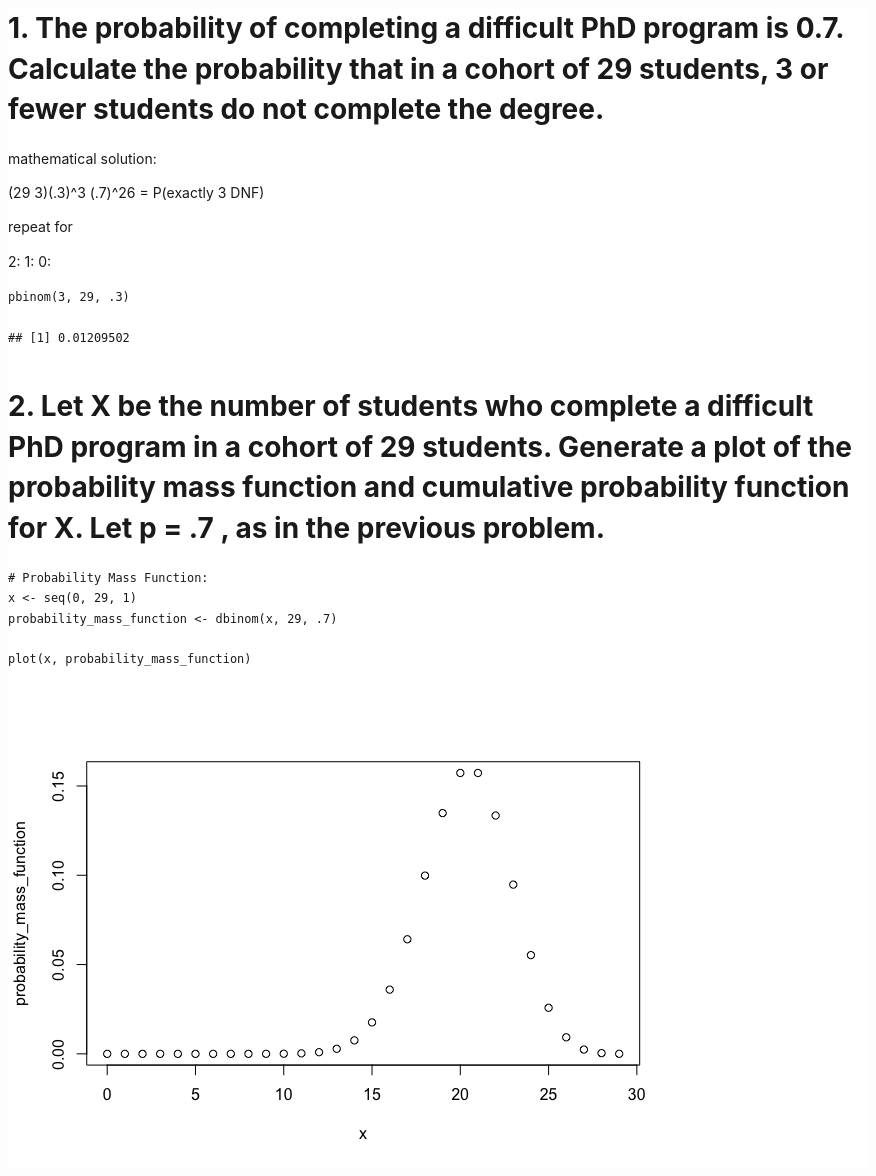 # 1. The probability of completing a difficult PhD program is 0.7. Calculate the probability that in a cohort of 29 students, 3 or fewer students do not complete the degree.

mathematical solution:

(29 3)(.3)^3 (.7)^26 = P(exactly 3 DNF)

repeat for

2: 1: 0:

    pbinom(3, 29, .3)

    ## [1] 0.01209502

# 2. Let X be the number of students who complete a difficult PhD program in a cohort of 29 students. Generate a plot of the probability mass function and cumulative probability function for X. Let p = .7 , as in the previous problem.

    # Probability Mass Function: 
    x <- seq(0, 29, 1)
    probability_mass_function <- dbinom(x, 29, .7)

    plot(x, probability_mass_function)

![](HW15_files/figure-markdown_strict/unnamed-chunk-2-1.png)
****************
Required action: From the line containing "# Probability Mass" down to the end of the listing above, return each line exactly as it appears and nothing more.

Task output:
    # Probability Mass Function: 
    x <- seq(0, 29, 1)
    probability_mass_function <- dbinom(x, 29, .7)

    plot(x, probability_mass_function)

![](HW15_files/figure-markdown_strict/unnamed-chunk-2-1.png)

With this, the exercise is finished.